I'm not going to repeat the same thing cause as you can see the consensus is that you should've called the MD. But this is a teachable moment and I can tell you as a new grad nurse 2 years ago I was in the same shoes, but something in me told me to call anyway. I had the same reservations as you because it was late in the evening, the patient wasn't doing too bad, she was alert/oriented, vitals aside from the BP were normal. I was on the fence but thank God my fellow workers were some of the most experienced nurses in the whole hospital. The MD dismissed my concerns, my fellow experienced nurses urged me to chart everything. I come in the next day, found out the patient was transferred to ICU during the night shift. Sepsis. Her BP tanked during the night, she had a fever, she became diaphoretic. I did get a side talk with the director and the only reason I wasn't written up was because I documented that I called the MD and they didn't do anything about it. I should've monitored her more closely, taken repeat vitals, called the house coverage just to say hey come look at this patient cause I called Dr Joe Schmoe and he's not bothered by it. But it was a lesson I learned and you only need one of those to never repeat it again.

If you ever have any hesitation to call the Md, just remind yourself that they are getting paid a lot of $$$ to pick up and make the decisions. And as others have pointed out, it's your license on the line.

You're describing a patient with poor perfusion. Even if her BP "runs low", in this case, she is clearly symptomatic with poor perfusion. This would be a definite case where you need the physician to evaluate. I don't want to sound dramatic, but the signs and symptoms you are describing are ominous.

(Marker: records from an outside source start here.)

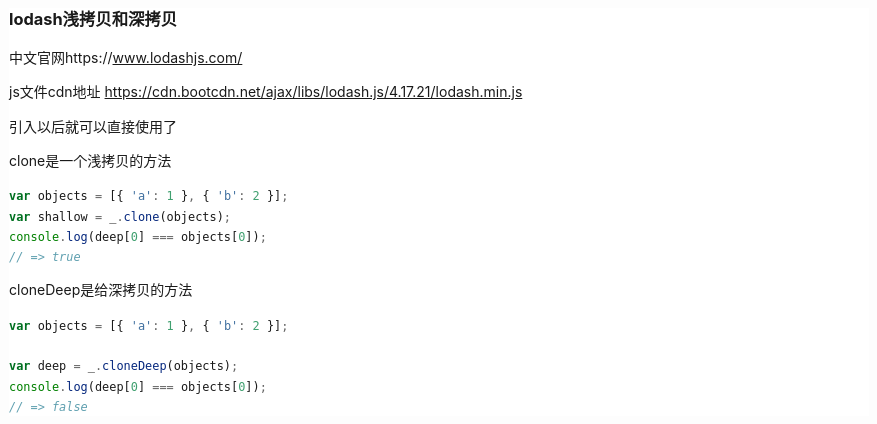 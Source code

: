### lodash浅拷贝和深拷贝

中文官网https://www.lodashjs.com/

js文件cdn地址 https://cdn.bootcdn.net/ajax/libs/lodash.js/4.17.21/lodash.min.js

引入以后就可以直接使用了

clone是一个浅拷贝的方法

```javascript
var objects = [{ 'a': 1 }, { 'b': 2 }];
var shallow = _.clone(objects);
console.log(deep[0] === objects[0]);
// => true
```

cloneDeep是给深拷贝的方法

```javascript
var objects = [{ 'a': 1 }, { 'b': 2 }];
 
var deep = _.cloneDeep(objects);
console.log(deep[0] === objects[0]);
// => false
```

Specializes in Practice educator.

Your lead has put you right in the firing line i'm afraid, with those vitals you absolutely should have called it in. I would be mad as heel at the charge nurse who lead me wrong.

Specializes in A variety.
Patient: 40 something year old Jane-Doe. No medical history.

Is post operative. Underwent general anesthesia. Had a ureter stent placement and stone removal.

BP 80/50 HR 41 100% on 2L cannula.

subjective: Looks pale. She said she looks pale, also. Feels groggy. A bit swollen/edematous in the arms.

States "was an athlete BACK IN THE DAYS. My blood pressure runs low, but not that low. I never had my heart rate measured." In the ER, base line was 100s/60s and her HR was 70s. Maybe because of pain?

Should this warrant a "Hello Doctor! Explain above. That's it." Or should I have left it alone? I ask because the patient was OK when I left a couple days ago. My Charge Nurse said she'll be OK. Don't need the MD. But my director wants to talk to me about this. So I think something happened to the patient. I go back in tomorrow.

Thanks. Should I have made the call?

If the patient was ok after your shift I'm betting the director wants to talk to you because whomever you gave report to saw the patient's vitals, condition, the fact the doctor was never consulted, then complained.

Here is an ace you can always have up your sleeve:

Abnormal vitals + symptoms (even slight ones)=call Dr. He/she can get mad all they want. Too bad. Kiss my glutes if you mad.

That same doctor that will get mad you called is the same doctor that will say you should have called if that patient crashes.

First question is how long had she been Post Op, what were her vitals in PACU, next questions would have been towards her labs, what were wbc, lactate, and bilirubin looking like, has she gotten any fluids post op, and what were her vitals afterwards if she did get the fluids. Def would have called the doctor just to cover myself despite what the charge said you have to cover your license.